Material for this exercise:

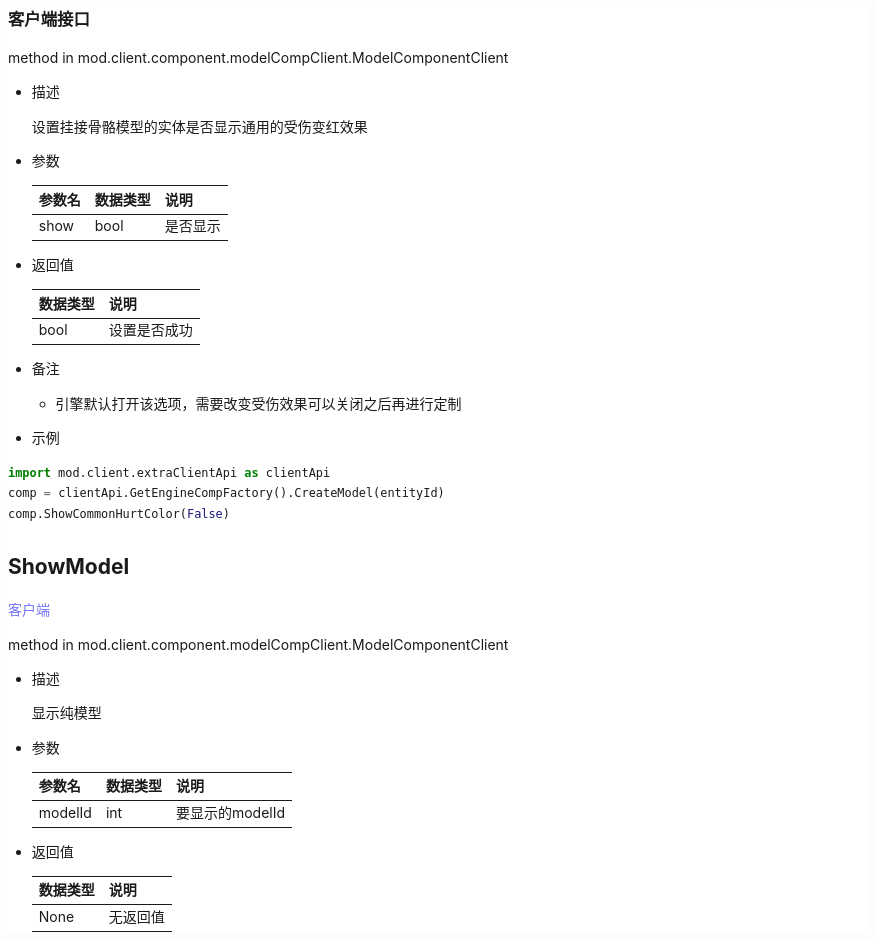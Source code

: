 

### 客户端接口

<span id="c0"></span>
method in mod.client.component.modelCompClient.ModelComponentClient

- 描述

    设置挂接骨骼模型的实体是否显示通用的受伤变红效果

- 参数

    | 参数名 | <div style="width: 4em">数据类型</div> | 说明 |
    | :--- | :--- | :--- |
    | show | bool | 是否显示 |

- 返回值

    | <div style="width: 4em">数据类型</div> | 说明 |
    | :--- | :--- |
    | bool | 设置是否成功 |

- 备注
    - 引擎默认打开该选项，需要改变受伤效果可以关闭之后再进行定制

- 示例

```python
import mod.client.extraClientApi as clientApi
comp = clientApi.GetEngineCompFactory().CreateModel(entityId)
comp.ShowCommonHurtColor(False)
```



## ShowModel

<span style="display:inline;color:#7575f9">客户端</span>

method in mod.client.component.modelCompClient.ModelComponentClient

- 描述

    显示纯模型

- 参数

    | 参数名 | <div style="width: 4em">数据类型</div> | 说明 |
    | :--- | :--- | :--- |
    | modelId | int | 要显示的modelId |

- 返回值

    | <div style="width: 4em">数据类型</div> | 说明 |
    | :--- | :--- |
    | None | 无返回值 |
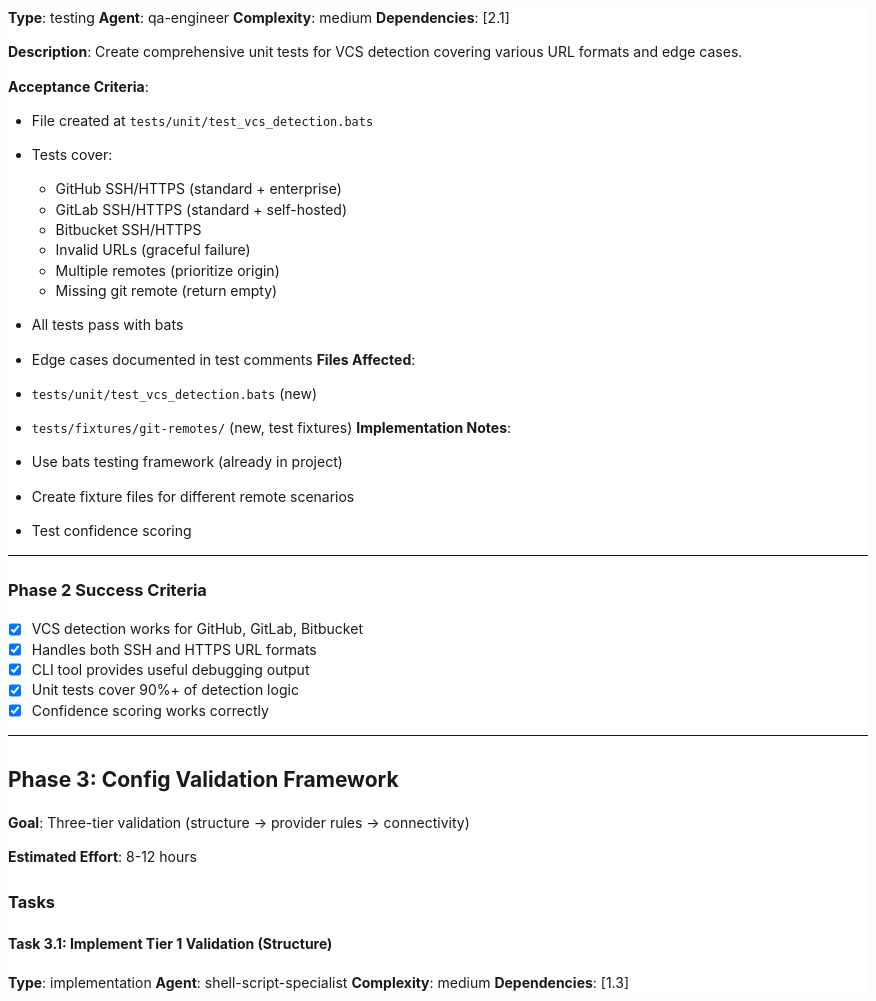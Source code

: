 **Type**: testing
**Agent**: qa-engineer
**Complexity**: medium
**Dependencies**: [2.1]

**Description**:
Create comprehensive unit tests for VCS detection covering various URL formats and edge cases.

**Acceptance Criteria**:

- File created at `tests/unit/test_vcs_detection.bats`
- Tests cover:
  - GitHub SSH/HTTPS (standard + enterprise)
  - GitLab SSH/HTTPS (standard + self-hosted)
  - Bitbucket SSH/HTTPS
  - Invalid URLs (graceful failure)
  - Multiple remotes (prioritize origin)
  - Missing git remote (return empty)
- All tests pass with bats
- Edge cases documented in test comments
**Files Affected**:

- `tests/unit/test_vcs_detection.bats` (new)
- `tests/fixtures/git-remotes/` (new, test fixtures)
**Implementation Notes**:

- Use bats testing framework (already in project)
- Create fixture files for different remote scenarios
- Test confidence scoring

---

### Phase 2 Success Criteria

- [x] VCS detection works for GitHub, GitLab, Bitbucket
- [x] Handles both SSH and HTTPS URL formats
- [x] CLI tool provides useful debugging output
- [x] Unit tests cover 90%+ of detection logic
- [x] Confidence scoring works correctly

---

## Phase 3: Config Validation Framework

**Goal**: Three-tier validation (structure → provider rules → connectivity)

**Estimated Effort**: 8-12 hours

### Tasks

#### Task 3.1: Implement Tier 1 Validation (Structure)

**Type**: implementation
**Agent**: shell-script-specialist
**Complexity**: medium
**Dependencies**: [1.3]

Work item:
Nothing but the records above, retyped exactly and stripped of images, should appear in the answer.

Written answer:
Source code

: 

### 客户端接口

<span id="c0"></span>
method in mod.client.component.modelCompClient.ModelComponentClient

- 描述

    设置挂接骨骼模型的实体是否显示通用的受伤变红效果

- 参数

    | 参数名 | <div style="width: 4em">数据类型</div> | 说明 |
    | :--- | :--- | :--- |
    | show | bool | 是否显示 |

- 返回值

    | <div style="width: 4em">数据类型</div> | 说明 |
    | :--- | :--- |
    | bool | 设置是否成功 |

- 备注
    - 引擎默认打开该选项，需要改变受伤效果可以关闭之后再进行定制

- 示例

```python
import mod.client.extraClientApi as clientApi
comp = clientApi.GetEngineCompFactory().CreateModel(entityId)
comp.ShowCommonHurtColor(False)
```



## ShowModel

<span style="display:inline;color:#7575f9">客户端</span>

method in mod.client.component.modelCompClient.ModelComponentClient

- 描述

    显示纯模型

- 参数

    | 参数名 | <div style="width: 4em">数据类型</div> | 说明 |
    | :--- | :--- | :--- |
    | modelId | int | 要显示的modelId |

- 返回值

    | <div style="width: 4em">数据类型</div> | 说明 |
    | :--- | :--- |
    | None | 无返回值 |
Source code

: **Type**: testing
**Agent**: qa-engineer
**Complexity**: medium
**Dependencies**: [2.1]

**Description**:
Create comprehensive unit tests for VCS detection covering various URL formats and edge cases.

**Acceptance Criteria**:

- File created at `tests/unit/test_vcs_detection.bats`
- Tests cover:
  - GitHub SSH/HTTPS (standard + enterprise)
  - GitLab SSH/HTTPS (standard + self-hosted)
  - Bitbucket SSH/HTTPS
  - Invalid URLs (graceful failure)
  - Multiple remotes (prioritize origin)
  - Missing git remote (return empty)
- All tests pass with bats
- Edge cases documented in test comments
**Files Affected**:

- `tests/unit/test_vcs_detection.bats` (new)
- `tests/fixtures/git-remotes/` (new, test fixtures)
**Implementation Notes**:

- Use bats testing framework (already in project)
- Create fixture files for different remote scenarios
- Test confidence scoring

---

### Phase 2 Success Criteria

- [x] VCS detection works for GitHub, GitLab, Bitbucket
- [x] Handles both SSH and HTTPS URL formats
- [x] CLI tool provides useful debugging output
- [x] Unit tests cover 90%+ of detection logic
- [x] Confidence scoring works correctly

---

## Phase 3: Config Validation Framework

**Goal**: Three-tier validation (structure → provider rules → connectivity)

**Estimated Effort**: 8-12 hours

### Tasks

#### Task 3.1: Implement Tier 1 Validation (Structure)

**Type**: implementation
**Agent**: shell-script-specialist
**Complexity**: medium
**Dependencies**: [1.3]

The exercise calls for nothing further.